Ideology is certainly part of what sold Java - I remember the ads and propaganda used by Sun. The user-base of Java is programmers, who benefit from the whole idea of WriteOnceRunAnywhere. And experience proves that customers will take what you give them; if your product needs to compete on look and feel alone, chances are that you are ALREADY going to die. If you need integration with platform-specific stuff like the OS or bare metal, it can be achieved, but JavaLanguage is not designed for it. Should you drop Java because of 0.1%? probably not - in making a decision on a language, you must consider many things. As to your other point: "I can get an easy port to other platforms, that's a bonus, but that bonus musn't come at the expense of my customer's satisfaction" - that's just silly-talk. If you get more customers as a result of something being easy to port, then of which customer's satisfaction do you speak? How 'satisfied' with your product is the potential customer whose platform you can't afford to support because you made some shitty design decisions early in the process?

By the way, it is very easy to write platform-specific code in pure Java or in AWT. I got more trouble managing to get an AWT LayoutManager work consistently accross platforms than I have on SWT. And I guess everybody forgot to use the File.separatorChar at least once in their life.

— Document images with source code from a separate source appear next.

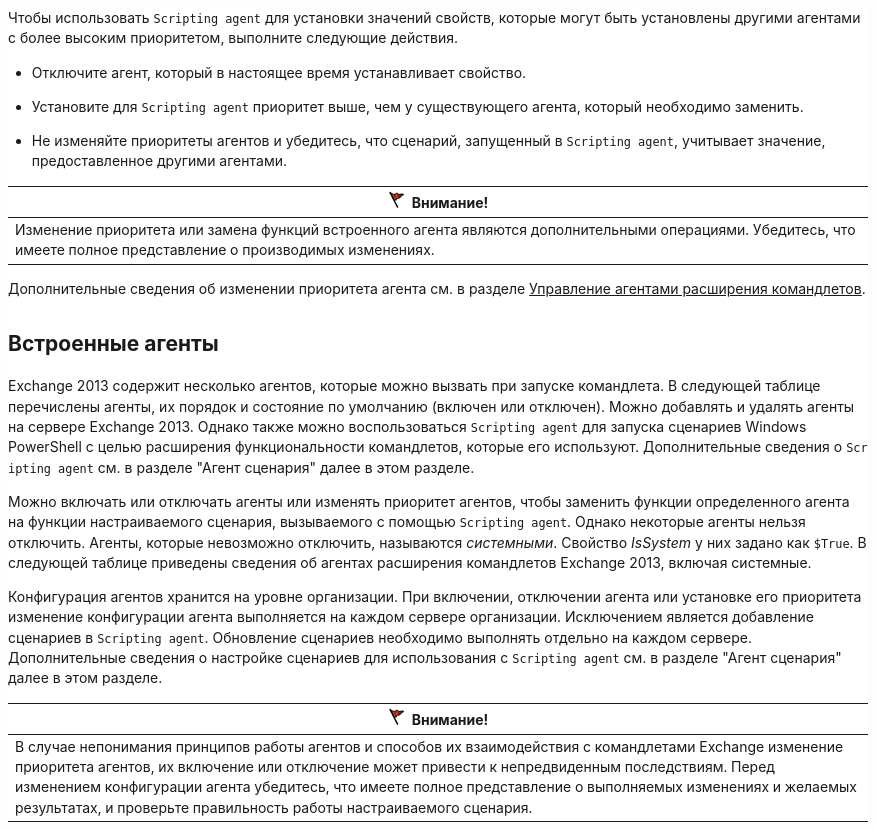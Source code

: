 Чтобы использовать `Scripting agent` для установки значений свойств, которые могут быть установлены другими агентами с более высоким приоритетом, выполните следующие действия.

  - Отключите агент, который в настоящее время устанавливает свойство.

  - Установите для `Scripting agent` приоритет выше, чем у существующего агента, который необходимо заменить.

  - Не изменяйте приоритеты агентов и убедитесь, что сценарий, запущенный в `Scripting agent`, учитывает значение, предоставленное другими агентами.

<table>
<thead>
<tr class="header">
<th><img src="images/Dd876857.Caution(EXCHG.150).gif" title="Внимание!" alt="Внимание!" />Внимание!</th>
</tr>
</thead>
<tbody>
<tr class="odd">
<td>Изменение приоритета или замена функций встроенного агента являются дополнительными операциями. Убедитесь, что имеете полное представление о производимых изменениях.</td>
</tr>
</tbody>
</table>


Дополнительные сведения об изменении приоритета агента см. в разделе [Управление агентами расширения командлетов](manage-cmdlet-extension-agents-exchange-2013-help.md).

## Встроенные агенты

Exchange 2013 содержит несколько агентов, которые можно вызвать при запуске командлета. В следующей таблице перечислены агенты, их порядок и состояние по умолчанию (включен или отключен). Можно добавлять и удалять агенты на сервере Exchange 2013. Однако также можно воспользоваться `Scripting agent` для запуска сценариев Windows PowerShell с целью расширения функциональности командлетов, которые его используют. Дополнительные сведения о `Scripting agent` см. в разделе "Агент сценария" далее в этом разделе.

Можно включать или отключать агенты или изменять приоритет агентов, чтобы заменить функции определенного агента на функции настраиваемого сценария, вызываемого с помощью `Scripting agent`. Однако некоторые агенты нельзя отключить. Агенты, которые невозможно отключить, называются *системными*. Свойство *IsSystem* у них задано как `$True`. В следующей таблице приведены сведения об агентах расширения командлетов Exchange 2013, включая системные.

Конфигурация агентов хранится на уровне организации. При включении, отключении агента или установке его приоритета изменение конфигурации агента выполняется на каждом сервере организации. Исключением является добавление сценариев в `Scripting agent`. Обновление сценариев необходимо выполнять отдельно на каждом сервере. Дополнительные сведения о настройке сценариев для использования с `Scripting agent` см. в разделе "Агент сценария" далее в этом разделе.

<table>
<thead>
<tr class="header">
<th><img src="images/Dd876857.Caution(EXCHG.150).gif" title="Внимание!" alt="Внимание!" />Внимание!</th>
</tr>
</thead>
<tbody>
<tr class="odd">
<td>В случае непонимания принципов работы агентов и способов их взаимодействия с командлетами Exchange изменение приоритета агентов, их включение или отключение может привести к непредвиденным последствиям. Перед изменением конфигурации агента убедитесь, что имеете полное представление о выполняемых изменениях и желаемых результатах, и проверьте правильность работы настраиваемого сценария.</td>
</tr>
</tbody>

Indeed. Java's handling of filenames is something that was poorly implemented. It should have utilized a filename object (more like C++ Boost's filename libs). However, I'd note that the "should have" here can only be stated as a value-judgment, and that there must be a reason behind it if it is to be at all objective. (There are no unconditional oughts.) The reason behind this 'should have' is founded in the Java ideology of WriteOnceRunAnywhere.